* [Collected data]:
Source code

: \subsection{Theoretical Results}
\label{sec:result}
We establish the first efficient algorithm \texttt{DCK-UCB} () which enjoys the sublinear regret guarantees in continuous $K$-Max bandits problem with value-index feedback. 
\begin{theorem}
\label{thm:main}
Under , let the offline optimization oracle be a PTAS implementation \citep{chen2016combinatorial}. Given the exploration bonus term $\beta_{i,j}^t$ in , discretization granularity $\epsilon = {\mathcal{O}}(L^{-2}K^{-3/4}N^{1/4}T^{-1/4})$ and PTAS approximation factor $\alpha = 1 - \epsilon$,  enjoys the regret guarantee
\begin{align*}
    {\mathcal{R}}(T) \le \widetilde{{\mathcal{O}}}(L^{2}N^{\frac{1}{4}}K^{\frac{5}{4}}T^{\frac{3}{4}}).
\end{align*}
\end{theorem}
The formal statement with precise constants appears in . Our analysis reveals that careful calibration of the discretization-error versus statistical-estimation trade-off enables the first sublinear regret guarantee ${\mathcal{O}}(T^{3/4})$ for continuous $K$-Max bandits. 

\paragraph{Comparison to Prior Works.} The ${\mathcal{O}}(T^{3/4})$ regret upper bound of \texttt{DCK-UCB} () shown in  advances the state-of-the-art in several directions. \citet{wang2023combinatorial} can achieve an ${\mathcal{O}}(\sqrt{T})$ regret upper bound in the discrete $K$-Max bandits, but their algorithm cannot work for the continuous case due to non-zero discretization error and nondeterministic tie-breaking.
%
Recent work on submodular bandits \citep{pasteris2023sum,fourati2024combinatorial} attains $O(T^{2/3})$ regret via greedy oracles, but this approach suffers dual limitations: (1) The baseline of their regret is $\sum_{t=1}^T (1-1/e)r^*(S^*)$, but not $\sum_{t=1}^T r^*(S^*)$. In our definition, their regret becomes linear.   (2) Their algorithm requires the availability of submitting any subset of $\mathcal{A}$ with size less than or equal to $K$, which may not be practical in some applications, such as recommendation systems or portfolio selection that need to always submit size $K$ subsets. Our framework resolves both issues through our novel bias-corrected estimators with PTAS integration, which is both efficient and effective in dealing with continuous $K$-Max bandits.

--

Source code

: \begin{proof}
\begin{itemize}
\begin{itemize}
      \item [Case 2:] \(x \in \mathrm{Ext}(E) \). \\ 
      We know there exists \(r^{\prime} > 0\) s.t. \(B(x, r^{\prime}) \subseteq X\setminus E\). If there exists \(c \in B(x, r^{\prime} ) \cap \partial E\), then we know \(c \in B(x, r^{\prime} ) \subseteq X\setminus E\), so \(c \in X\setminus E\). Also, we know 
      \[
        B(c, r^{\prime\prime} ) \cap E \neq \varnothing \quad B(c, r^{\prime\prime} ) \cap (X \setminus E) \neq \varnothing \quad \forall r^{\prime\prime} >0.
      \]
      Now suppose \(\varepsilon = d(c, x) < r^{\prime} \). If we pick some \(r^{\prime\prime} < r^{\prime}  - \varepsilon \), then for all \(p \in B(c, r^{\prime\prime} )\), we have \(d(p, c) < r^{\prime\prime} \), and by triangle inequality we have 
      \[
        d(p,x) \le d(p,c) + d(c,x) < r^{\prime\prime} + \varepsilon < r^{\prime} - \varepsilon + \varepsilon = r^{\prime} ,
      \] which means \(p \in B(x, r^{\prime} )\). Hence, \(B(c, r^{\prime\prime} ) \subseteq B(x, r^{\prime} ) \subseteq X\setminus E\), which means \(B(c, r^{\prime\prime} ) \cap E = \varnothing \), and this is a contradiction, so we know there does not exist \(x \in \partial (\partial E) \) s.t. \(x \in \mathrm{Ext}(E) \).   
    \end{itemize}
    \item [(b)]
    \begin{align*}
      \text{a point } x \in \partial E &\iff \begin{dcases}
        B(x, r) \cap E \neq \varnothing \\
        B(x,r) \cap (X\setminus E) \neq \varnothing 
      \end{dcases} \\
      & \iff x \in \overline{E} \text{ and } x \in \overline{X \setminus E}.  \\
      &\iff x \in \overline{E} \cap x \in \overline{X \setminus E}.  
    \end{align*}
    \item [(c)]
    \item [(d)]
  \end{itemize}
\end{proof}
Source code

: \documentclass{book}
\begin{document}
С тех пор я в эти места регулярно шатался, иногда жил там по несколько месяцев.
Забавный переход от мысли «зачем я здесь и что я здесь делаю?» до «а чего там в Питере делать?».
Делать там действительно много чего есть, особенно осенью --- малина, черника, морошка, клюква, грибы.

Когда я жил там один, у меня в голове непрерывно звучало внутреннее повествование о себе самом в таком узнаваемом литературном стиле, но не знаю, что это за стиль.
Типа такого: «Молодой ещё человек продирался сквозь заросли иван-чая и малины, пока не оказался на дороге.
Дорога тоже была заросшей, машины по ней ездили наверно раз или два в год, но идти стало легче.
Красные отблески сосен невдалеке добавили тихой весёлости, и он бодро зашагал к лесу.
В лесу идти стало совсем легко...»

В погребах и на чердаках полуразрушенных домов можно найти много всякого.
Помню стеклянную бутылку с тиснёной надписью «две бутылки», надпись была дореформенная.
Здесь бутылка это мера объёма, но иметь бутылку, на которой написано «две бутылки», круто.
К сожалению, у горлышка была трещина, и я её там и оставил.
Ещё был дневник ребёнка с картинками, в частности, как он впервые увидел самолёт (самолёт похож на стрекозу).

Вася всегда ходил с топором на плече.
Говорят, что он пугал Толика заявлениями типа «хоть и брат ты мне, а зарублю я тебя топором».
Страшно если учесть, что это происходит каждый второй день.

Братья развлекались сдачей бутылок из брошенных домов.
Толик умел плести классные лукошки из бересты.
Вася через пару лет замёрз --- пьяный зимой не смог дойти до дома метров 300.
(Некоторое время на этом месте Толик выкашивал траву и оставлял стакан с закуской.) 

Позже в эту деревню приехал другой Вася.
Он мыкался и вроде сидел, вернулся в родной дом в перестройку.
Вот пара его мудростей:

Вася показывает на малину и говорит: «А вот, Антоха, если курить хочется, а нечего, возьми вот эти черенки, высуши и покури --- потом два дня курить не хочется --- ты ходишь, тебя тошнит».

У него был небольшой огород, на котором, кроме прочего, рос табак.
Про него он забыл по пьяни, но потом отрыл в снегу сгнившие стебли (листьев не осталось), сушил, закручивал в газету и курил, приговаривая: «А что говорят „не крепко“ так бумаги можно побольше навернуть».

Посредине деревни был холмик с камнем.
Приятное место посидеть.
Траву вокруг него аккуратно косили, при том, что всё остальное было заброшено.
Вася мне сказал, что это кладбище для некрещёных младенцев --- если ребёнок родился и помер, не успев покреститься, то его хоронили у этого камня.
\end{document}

---

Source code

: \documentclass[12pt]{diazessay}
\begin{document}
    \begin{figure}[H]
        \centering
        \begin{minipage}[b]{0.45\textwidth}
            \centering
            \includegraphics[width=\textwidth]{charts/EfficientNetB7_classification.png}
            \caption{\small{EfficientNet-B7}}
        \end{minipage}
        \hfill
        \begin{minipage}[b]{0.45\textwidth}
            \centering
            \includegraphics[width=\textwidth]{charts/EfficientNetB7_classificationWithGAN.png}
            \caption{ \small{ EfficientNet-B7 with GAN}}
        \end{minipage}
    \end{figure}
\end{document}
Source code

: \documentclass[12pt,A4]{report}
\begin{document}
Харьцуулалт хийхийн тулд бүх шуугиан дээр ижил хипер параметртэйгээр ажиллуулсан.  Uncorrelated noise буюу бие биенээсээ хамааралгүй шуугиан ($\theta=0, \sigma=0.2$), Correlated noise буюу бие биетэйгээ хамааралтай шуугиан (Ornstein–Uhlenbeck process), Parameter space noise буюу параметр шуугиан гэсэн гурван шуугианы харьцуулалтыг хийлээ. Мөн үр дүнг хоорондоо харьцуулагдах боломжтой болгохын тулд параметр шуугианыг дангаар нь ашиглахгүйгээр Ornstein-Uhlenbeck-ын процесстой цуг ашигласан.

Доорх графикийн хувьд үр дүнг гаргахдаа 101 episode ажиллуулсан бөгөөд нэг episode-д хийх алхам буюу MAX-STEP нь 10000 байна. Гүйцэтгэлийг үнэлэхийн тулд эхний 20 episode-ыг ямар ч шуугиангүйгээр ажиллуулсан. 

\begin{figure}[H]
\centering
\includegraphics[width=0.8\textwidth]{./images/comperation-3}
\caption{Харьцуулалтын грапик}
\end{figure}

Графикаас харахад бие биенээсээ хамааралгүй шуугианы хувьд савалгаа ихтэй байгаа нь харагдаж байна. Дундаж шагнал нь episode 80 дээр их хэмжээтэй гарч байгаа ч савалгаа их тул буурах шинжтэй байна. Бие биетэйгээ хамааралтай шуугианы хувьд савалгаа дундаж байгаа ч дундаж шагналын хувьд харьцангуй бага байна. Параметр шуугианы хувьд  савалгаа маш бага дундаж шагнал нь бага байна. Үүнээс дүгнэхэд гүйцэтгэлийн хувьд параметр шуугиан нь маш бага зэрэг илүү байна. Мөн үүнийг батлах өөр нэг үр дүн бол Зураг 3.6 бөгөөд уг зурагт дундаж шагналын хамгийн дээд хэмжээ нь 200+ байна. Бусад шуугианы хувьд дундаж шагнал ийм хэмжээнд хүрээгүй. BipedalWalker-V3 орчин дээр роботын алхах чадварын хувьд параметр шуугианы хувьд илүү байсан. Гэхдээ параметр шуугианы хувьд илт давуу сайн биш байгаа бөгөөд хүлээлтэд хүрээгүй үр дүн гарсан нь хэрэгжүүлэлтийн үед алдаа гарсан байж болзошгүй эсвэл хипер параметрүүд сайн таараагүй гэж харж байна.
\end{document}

* [Problem to work on]:
Nothing but the lines above from the one containing "Вася показывает на" through the one containing "У него был небольшой" should appear in the answer, each repeated exactly.

* [Expected answer]:
Вася показывает на малину и говорит: «А вот, Антоха, если курить хочется, а нечего, возьми вот эти черенки, высуши и покури --- потом два дня курить не хочется --- ты ходишь, тебя тошнит».

У него был небольшой огород, на котором, кроме прочего, рос табак.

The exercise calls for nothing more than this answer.